Now we will make several models and we will compare the results of them
Model 2
#add recroom and garagepl
model2<-glm(Housing$airco ~ Housing$bedrooms * Housing$bathrms + Housing$stories + Housing$price + Housing$recroom + Housing$garagepl, family=binomial)
summary(model2)
##
## Call:
## glm(formula = Housing$airco ~ Housing$bedrooms * Housing$bathrms +
## Housing$stories + Housing$price + Housing$recroom + Housing$garagepl,
## family = binomial)
##
## Deviance Residuals:
## Min 1Q Median 3Q Max
## -2.6733 -0.7522 -0.5287 0.8035 2.4239
##
## Coefficients:
## Estimate Std.
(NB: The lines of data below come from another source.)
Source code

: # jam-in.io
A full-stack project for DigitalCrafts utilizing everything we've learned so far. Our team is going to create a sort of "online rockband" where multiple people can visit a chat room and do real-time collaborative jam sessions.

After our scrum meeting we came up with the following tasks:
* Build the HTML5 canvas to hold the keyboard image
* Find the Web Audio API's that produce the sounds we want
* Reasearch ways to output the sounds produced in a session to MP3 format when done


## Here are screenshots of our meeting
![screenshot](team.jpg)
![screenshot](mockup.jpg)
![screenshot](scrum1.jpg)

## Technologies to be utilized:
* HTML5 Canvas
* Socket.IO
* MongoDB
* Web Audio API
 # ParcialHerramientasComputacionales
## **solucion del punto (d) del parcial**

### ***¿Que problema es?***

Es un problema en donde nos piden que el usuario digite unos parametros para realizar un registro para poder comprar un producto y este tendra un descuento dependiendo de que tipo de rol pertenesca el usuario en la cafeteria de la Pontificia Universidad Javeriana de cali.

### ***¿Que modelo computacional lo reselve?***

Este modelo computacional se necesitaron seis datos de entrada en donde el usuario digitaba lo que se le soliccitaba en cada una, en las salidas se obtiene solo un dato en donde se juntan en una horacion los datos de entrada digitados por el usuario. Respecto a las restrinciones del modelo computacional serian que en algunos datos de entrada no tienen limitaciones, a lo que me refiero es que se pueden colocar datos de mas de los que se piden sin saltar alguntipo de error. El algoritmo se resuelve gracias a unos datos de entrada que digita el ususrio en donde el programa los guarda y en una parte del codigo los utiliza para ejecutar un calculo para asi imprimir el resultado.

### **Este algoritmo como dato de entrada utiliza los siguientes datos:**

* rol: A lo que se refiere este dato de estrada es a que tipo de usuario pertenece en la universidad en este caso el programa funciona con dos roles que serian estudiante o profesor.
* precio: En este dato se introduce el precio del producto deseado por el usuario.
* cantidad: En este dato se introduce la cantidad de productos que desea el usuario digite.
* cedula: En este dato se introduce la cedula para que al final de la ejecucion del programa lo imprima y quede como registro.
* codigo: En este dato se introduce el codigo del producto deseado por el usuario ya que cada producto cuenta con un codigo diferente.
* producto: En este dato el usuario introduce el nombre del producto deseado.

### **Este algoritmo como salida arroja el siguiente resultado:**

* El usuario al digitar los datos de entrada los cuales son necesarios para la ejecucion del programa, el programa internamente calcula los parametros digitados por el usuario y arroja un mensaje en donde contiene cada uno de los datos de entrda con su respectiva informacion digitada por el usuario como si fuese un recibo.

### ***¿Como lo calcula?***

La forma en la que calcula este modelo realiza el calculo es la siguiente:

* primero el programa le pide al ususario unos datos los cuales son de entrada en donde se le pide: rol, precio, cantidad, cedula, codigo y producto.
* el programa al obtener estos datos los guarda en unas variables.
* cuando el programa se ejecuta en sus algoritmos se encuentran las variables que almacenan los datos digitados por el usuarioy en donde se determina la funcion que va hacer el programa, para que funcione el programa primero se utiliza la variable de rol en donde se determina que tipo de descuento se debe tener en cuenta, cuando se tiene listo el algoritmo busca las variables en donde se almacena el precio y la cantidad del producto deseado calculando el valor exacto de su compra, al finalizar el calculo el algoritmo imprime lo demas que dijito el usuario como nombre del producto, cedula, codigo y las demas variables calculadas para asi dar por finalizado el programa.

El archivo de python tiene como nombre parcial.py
Error z value Pr(>|z|)
## (Intercept) -6.369e+00 1.401e+00 -4.545 5.51e-06
## Housing$bedrooms 7.830e-01 4.391e-01 1.783 0.0745
## Housing$bathrms 1.702e+00 1.047e+00 1.626 0.1039
## Housing$stories 3.286e-01 1.378e-01 2.384 0.0171
## Housing$price 4.204e-05 6.015e-06 6.989 2.77e-12
## Housing$recroomyes 1.229e-01 2.683e-01 0.458 0.6470
## Housing$garagepl 2.555e-03 1.308e-01 0.020 0.9844
## Housing$bedrooms:Housing$bathrms -6.430e-01 3.054e-01 -2.106 0.0352
##
## ---
## Signif. codes: 0 '***' 0.001 '**' 0.01 '*' 0.05 '.' 0.1 ' ' 1
##
## (Dispersion parameter for binomial family taken to be 1)
##
## Null deviance: 681.92 on 545 degrees of freedom
## Residual deviance: 549.54 on 538 degrees of freedom
## AIC: 565.54
##
## Number of Fisher Scoring iterations: 4
#overdispersion calculation
549.54/538
## [1] 1.02145
Model 3
model3<-glm(Housing$airco ~ Housing$bedrooms * Housing$bathrms + Housing$stories + Housing$price + Housing$recroom + Housing$fullbase + Housing$garagepl, family=binomial)
summary(model3)
##
## Call:
## glm(formula = Housing$airco ~ Housing$bedrooms * Housing$bathrms +
## Housing$stories + Housing$price + Housing$recroom + Housing$fullbase +
## Housing$garagepl, family = binomial)
##
## Deviance Residuals:
## Min 1Q Median 3Q Max
## -2.6629 -0.7436 -0.5295 0.8056 2.4477
##
## Coefficients:
## Estimate Std. Error z value Pr(>|z|)
## (Intercept) -6.424e+00 1.409e+00 -4.559 5.14e-06
## Housing$bedrooms 8.131e-01 4.462e-01 1.822 0.0684
## Housing$bathrms 1.764e+00 1.061e+00 1.662 0.0965
## Housing$stories 3.083e-01 1.481e-01 2.082 0.0374
## Housing$price 4.241e-05 6.106e-06 6.945 3.78e-12
## Housing$recroomyes 1.592e-01 2.860e-01 0.557 0.5778
## Housing$fullbaseyes -9.523e-02 2.545e-01 -0.374 0.7083
## Housing$garagepl -1.394e-03 1.313e-01 -0.011 0.9915
## Housing$bedrooms:Housing$bathrms -6.611e-01 3.095e-01 -2.136 0.0327
##
## ---
## Signif. codes: 0 '***' 0.001 '**' 0.01 '*' 0.05 '.' 0.1 ' ' 1
##
## (Dispersion parameter for binomial family taken to be 1)
##
## Null deviance: 681.92 on 545 degrees of freedom
## Residual deviance: 549.40 on 537 degrees of freedom
## AIC: 567.4
##
## Number of Fisher Scoring iterations: 4
#overdispersion calculation
549.4/537
## [1] 1.023091
Now we can assess the models by using the “anova” function with the “test” argument set to “Chi” for the chi-square test.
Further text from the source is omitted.